Now I think I’m starting to let go of that disappointment and accept that it’s OK to find community in installments. It may not be ideal. But the roles we play in each other’s lives can be satisfying without the level of commitment and permanence I may have been assuming was necessary. And community can still be sustaining and life-giving when it’s more relay race than marathon.
I was talking about this with my small group at church a while back. More or less the same group of us have been getting together twice a month for several years now. One of the couples has struggled, as I do, with the ways the group and the church as a whole fall short of intimacy. We’ve all experienced enough magic moments of closeness somewhere else, at some other time or with some other group, to know it’s possible. We’ve seen people lay down their lives for us; we’ve known people who have immeasurably enriched our lives.

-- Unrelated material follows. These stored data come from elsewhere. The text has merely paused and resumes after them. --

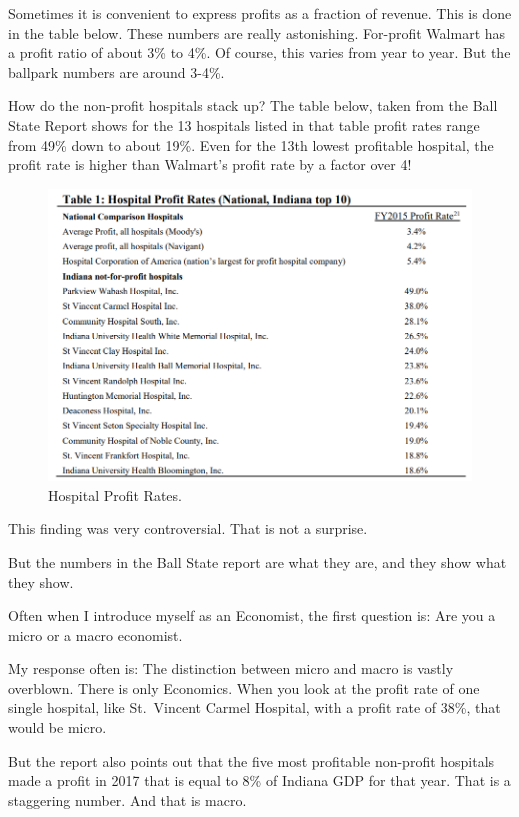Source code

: \documentclass[
]{book}
\begin{document}
Sometimes it is convenient to express profits as a fraction of revenue. This is done in the table below. These numbers are really astonishing. For-profit Walmart has a profit ratio of about 3\% to 4\%. Of course, this varies from year to year. But the ballpark numbers are around 3-4\%.

How do the non-profit hospitals stack up? The table below, taken from the Ball State Report shows for the 13 hospitals listed in that table profit rates range from 49\% down to about 19\%. Even for the 13th lowest profitable hospital, the profit rate is higher than Walmart's profit rate by a factor over 4!

\begin{figure}

{\centering \includegraphics[width=0.75\linewidth]{img/monopoly/fig4} 

}

\caption{Hospital Profit Rates.}\label{fig:monopoly04}
\end{figure}

This finding was very controversial. That is not a surprise.

But the numbers in the Ball State report are what they are, and they show what they show.

Often when I introduce myself as an Economist, the first question is: Are you a micro or a macro economist.

My response often is: The distinction between micro and macro is vastly overblown. There is only Economics.
When you look at the profit rate of one single hospital, like St.~Vincent Carmel Hospital, with a profit rate of 38\%, that would be micro.

But the report also points out that the five most profitable non-profit hospitals made a profit in 2017 that is equal to 8\% of Indiana GDP for that year. That is a staggering number. And that is macro.
\end{document}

But close friends move away, and life-long deep friendships are relatively rare, aren’t they?
Maybe we should not place those kinds of expectations on one another or ourselves. Instead, we can rejoice in the magic moments and let ourselves and others off the hook. Let’s try to act on the inner promptings that would move us to love and serve one another, but recognize that human beings are by nature flaky, not so faithful. We should recognize that each of us is part of an invisible net for others, and each of us has an invisible net as well. We want to do the right thing; sometimes we do, sometimes we don’t. It’s OK. Most of the time =someone= will be there to offer the hug or encouraging word, send the card, help with the practical need.
Community in installments can work. And relationships are more about sticktoitiveness than magic.
A friend of mine just experienced a huge betrayal by someone very close to her. I feel like a second-string friend to her and am pretty sure I cannot do much to fill the gap that has been left. Yet I can do something. I can stick with her.